_ASSIGNMENT_
Only a number is expected in reply: the count of lines below where the word "UMAP" occurs.

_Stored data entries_
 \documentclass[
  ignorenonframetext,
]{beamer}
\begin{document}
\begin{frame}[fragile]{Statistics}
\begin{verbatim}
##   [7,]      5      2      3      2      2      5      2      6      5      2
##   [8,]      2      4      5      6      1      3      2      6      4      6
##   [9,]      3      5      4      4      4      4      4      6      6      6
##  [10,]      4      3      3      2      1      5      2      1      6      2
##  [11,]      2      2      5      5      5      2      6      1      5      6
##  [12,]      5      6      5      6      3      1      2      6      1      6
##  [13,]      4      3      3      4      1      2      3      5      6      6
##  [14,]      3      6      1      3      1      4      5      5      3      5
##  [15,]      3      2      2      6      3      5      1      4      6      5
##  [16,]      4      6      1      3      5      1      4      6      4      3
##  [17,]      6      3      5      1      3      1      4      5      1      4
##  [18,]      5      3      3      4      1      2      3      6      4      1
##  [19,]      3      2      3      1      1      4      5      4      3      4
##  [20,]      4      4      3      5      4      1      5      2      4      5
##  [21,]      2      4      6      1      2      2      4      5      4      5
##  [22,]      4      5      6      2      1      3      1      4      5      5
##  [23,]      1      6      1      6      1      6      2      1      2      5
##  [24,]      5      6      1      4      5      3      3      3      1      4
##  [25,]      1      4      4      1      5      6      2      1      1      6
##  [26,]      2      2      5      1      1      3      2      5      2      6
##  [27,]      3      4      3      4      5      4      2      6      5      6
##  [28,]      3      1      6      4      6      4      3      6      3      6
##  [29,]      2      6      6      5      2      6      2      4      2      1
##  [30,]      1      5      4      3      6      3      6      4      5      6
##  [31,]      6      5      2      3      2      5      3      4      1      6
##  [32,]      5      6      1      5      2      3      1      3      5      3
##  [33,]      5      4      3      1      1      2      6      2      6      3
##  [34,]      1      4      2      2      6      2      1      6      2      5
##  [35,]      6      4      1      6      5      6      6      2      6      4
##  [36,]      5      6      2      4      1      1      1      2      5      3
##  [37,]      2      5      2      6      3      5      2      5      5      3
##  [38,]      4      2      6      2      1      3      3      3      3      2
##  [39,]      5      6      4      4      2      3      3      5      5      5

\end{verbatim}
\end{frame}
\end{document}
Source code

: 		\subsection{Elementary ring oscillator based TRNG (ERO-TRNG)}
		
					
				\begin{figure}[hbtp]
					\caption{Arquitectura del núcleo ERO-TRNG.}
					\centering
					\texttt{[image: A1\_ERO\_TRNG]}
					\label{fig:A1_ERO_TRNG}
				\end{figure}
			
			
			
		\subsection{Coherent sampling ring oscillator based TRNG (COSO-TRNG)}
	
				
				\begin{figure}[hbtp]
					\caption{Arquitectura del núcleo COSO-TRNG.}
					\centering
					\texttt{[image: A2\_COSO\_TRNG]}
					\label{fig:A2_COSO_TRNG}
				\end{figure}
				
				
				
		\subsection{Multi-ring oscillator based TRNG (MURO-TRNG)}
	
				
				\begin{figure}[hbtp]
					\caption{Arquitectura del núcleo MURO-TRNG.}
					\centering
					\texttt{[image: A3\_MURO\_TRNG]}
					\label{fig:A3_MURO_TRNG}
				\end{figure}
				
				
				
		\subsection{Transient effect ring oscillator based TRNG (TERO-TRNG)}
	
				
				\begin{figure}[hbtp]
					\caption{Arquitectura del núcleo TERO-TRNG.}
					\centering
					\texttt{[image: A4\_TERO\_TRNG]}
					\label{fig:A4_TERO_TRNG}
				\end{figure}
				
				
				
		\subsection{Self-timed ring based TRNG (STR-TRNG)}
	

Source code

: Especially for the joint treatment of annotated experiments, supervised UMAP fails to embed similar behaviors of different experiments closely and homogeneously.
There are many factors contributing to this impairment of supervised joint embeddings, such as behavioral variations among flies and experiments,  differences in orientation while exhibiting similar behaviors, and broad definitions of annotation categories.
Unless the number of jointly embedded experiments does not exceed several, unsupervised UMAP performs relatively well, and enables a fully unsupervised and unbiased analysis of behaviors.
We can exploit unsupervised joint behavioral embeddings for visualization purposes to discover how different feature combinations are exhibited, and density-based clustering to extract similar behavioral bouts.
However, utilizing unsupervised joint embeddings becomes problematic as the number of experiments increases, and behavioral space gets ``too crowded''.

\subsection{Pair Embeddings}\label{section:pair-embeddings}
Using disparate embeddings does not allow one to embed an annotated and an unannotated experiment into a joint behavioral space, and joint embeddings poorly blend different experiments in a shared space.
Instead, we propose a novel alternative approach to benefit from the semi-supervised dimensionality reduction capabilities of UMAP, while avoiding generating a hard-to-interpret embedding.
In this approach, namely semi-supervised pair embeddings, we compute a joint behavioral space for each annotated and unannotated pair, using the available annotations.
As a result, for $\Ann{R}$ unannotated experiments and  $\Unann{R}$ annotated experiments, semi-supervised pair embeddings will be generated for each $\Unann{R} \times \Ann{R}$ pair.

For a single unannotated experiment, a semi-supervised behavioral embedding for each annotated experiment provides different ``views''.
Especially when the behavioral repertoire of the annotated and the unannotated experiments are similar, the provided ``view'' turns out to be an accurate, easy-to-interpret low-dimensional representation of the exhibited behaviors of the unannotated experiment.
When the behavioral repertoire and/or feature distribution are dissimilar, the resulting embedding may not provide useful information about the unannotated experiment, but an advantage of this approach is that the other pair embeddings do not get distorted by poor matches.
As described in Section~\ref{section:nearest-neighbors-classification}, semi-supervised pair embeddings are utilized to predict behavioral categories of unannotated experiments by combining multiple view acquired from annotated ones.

_EXPECTED ANSWER_
3